Video game company Sega had a and sensitive information on about 1.3 million customers has been compromised, according to media reports.
The database of the Sega Pass website includes customer names, dates of birth, e-mail addresses, and encrypted passwords.
Various media outlets have been able to confirm the attack with officials from the Japanese company. The news site Playstation Lifestyle posted the text of an e-mail that Sega reportedly sent to Sega Pass registered users on Friday night informing them of the breach.
In the letter, Sega stresses that passwords weren’t stored in plain text, but rather encrypted, and that payment information wasn’t involved in the incident.
Still, the company recommends that people who use the same e-mail/password combination to access other websites that they used for Sega Pass proactively change those passwords. (See also Lulzsec E-Mail Hack Proves We’re Lousy at Picking Passwords.”)

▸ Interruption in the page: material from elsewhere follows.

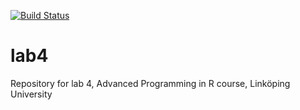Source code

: [![Build Status](https://app.travis-ci.com/Marbr987/lab4.svg?branch=main)](https://app.travis-ci.com/Marbr987/lab4)
# lab4
Repository for lab 4, Advanced Programming in R course, Linköping University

Customers should also be on the lookout for suspicious communications asking for personal information, as they may be attempts to involve them in fraudulent transactions using the compromised information, the company said in the letter.
The company already disabled the Sega Pass website temporarily while it investigates the incident and has reset all passwords.

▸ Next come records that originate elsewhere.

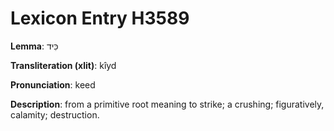 # Lexicon Entry H3589

**Lemma**: כִּיד

**Transliteration (xlit)**: kîyd

**Pronunciation**: keed

**Description**:
from a primitive root meaning to strike; a crushing; figuratively, calamity; destruction.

The breach is the latest large-scale hacking incident to happen in recent months. Sony has had several systems compromised, most infamously its Playstation Network and Qriocity service, exposing personal and credit card information on millions of customers. Citibank also fell victim to a hack attack that compromised credit card data, as well as U.S. government agencies
The LulzSec hacker group has reportedly offered to help Sega in its investigation.